Changes At Work, More Technology Impact Employee Mental Wellness
Prior to the pandemic, research by Cigna found that more than 60% of employees were lonely at work, including nearly 80% of Gen Z employees and 71% of millennials. Even then, employers may have struggled to see this as a serious health problem that impacts productivity. Unfortunately for employers that have now moved to remote and more physically-distanced work environments, the task of identifying employees struggling with these issues has only become more challenging. Management must be trained to notice subtle signs of loneliness such as withdrawing socially, communicating less, and losing interest in work tasks. The evidence suggests that there are bound to be employees at any company that are feeling lonely right now, and this is only going to get worse as long as pandemic-related restrictions continue. Companies can be proactive and focus on facilitating open communication, creating opportunities for connection through virtual chats and get-togethers, and celebrating work accomplishments and milestones (even small successes).
Importantly, even when restrictions around social gatherings and interaction are loosened, the changes that have taken place in physical office spaces and movement towards virtual and remote communication may have a profound, lasting impact on employees’ mental and emotional well-being. Employers want to keep loneliness as a health and productivity issue in mind even beyond COVID-19 and should ask themselves: How often are employees interacting with coworkers? How much work is done virtually or at home? Are any new tools or technologies replacing opportunities for interactions with coworkers and teams? Simple changes in work environment or structure can have deep impacts on engagement, camaraderie, and employee well-being.

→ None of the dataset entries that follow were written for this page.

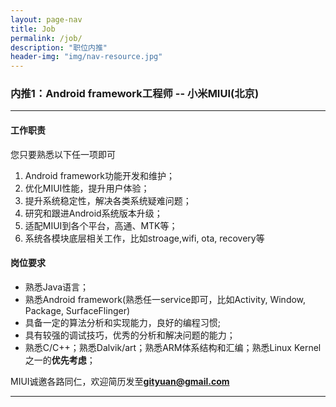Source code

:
```yaml
---
layout: page-nav
title: Job
permalink: /job/
description: "职位内推"
header-img: "img/nav-resource.jpg"
---
```



### 内推1：Android framework工程师 -- 小米MIUI(北京)

---

#### 工作职责
您只要熟悉以下任一项即可

1. Android framework功能开发和维护；
2. 优化MIUI性能，提升用户体验；
3. 提升系统稳定性，解决各类系统疑难问题；
4. 研究和跟进Android系统版本升级；
5. 适配MIUI到各个平台，高通、MTK等；
6. 系统各模块底层相关工作，比如stroage,wifi, ota, recovery等

#### 岗位要求

- 熟悉Java语言；
- 熟悉Android framework(熟悉任一service即可，比如Activity, Window, Package, SurfaceFlinger)
- 具备一定的算法分析和实现能力，良好的编程习惯;
- 具有较强的调试技巧，优秀的分析和解决问题的能力；
- 熟悉C/C++；熟悉Dalvik/art；熟悉ARM体系结构和汇编；熟悉Linux Kernel之一的**优先考虑**；

MIUI诚邀各路同仁，欢迎简历发至**gityuan@gmail.com**

---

Additionally, as virtual communication is relied upon more and more for work tasks, these technologies may further blur the lines for work and personal life. Intruding on employees’ time outside of work can strain relationships with their family and friends, so employers will want to be mindful of honoring time off from work by restricting work communication after hours. By approaching the issue of employee loneliness as it relates to virtual and remote work, instead of just a pandemic-specific problem, employers will be prepared to keep employee wellness and productivity high.